EXERCISE OBJECTIVE
Using the material that follows, output exactly the lines from the one containing "- **UI Automation**: Playwright-based" through the one containing "- **Performance Testing**: JMeter", with both ends kept.

______

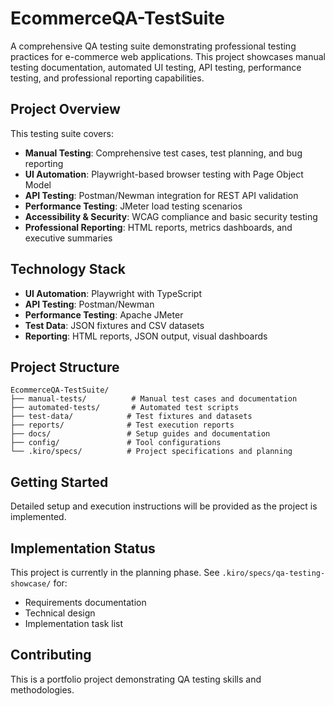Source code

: # EcommerceQA-TestSuite

A comprehensive QA testing suite demonstrating professional testing practices for e-commerce web applications. This project showcases manual testing documentation, automated UI testing, API testing, performance testing, and professional reporting capabilities.

## Project Overview

This testing suite covers:
- **Manual Testing**: Comprehensive test cases, test planning, and bug reporting
- **UI Automation**: Playwright-based browser testing with Page Object Model
- **API Testing**: Postman/Newman integration for REST API validation
- **Performance Testing**: JMeter load testing scenarios
- **Accessibility & Security**: WCAG compliance and basic security testing
- **Professional Reporting**: HTML reports, metrics dashboards, and executive summaries

## Technology Stack

- **UI Automation**: Playwright with TypeScript
- **API Testing**: Postman/Newman
- **Performance Testing**: Apache JMeter
- **Test Data**: JSON fixtures and CSV datasets
- **Reporting**: HTML reports, JSON output, visual dashboards

## Project Structure

```
EcommerceQA-TestSuite/
├── manual-tests/          # Manual test cases and documentation
├── automated-tests/       # Automated test scripts
├── test-data/            # Test fixtures and datasets
├── reports/              # Test execution reports
├── docs/                 # Setup guides and documentation
├── config/               # Tool configurations
└── .kiro/specs/          # Project specifications and planning
```

## Getting Started

Detailed setup and execution instructions will be provided as the project is implemented.

## Implementation Status

This project is currently in the planning phase. See `.kiro/specs/qa-testing-showcase/` for:
- Requirements documentation
- Technical design
- Implementation task list

## Contributing

This is a portfolio project demonstrating QA testing skills and methodologies.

______

ANSWER
- **UI Automation**: Playwright-based browser testing with Page Object Model
- **API Testing**: Postman/Newman integration for REST API validation
- **Performance Testing**: JMeter load testing scenarios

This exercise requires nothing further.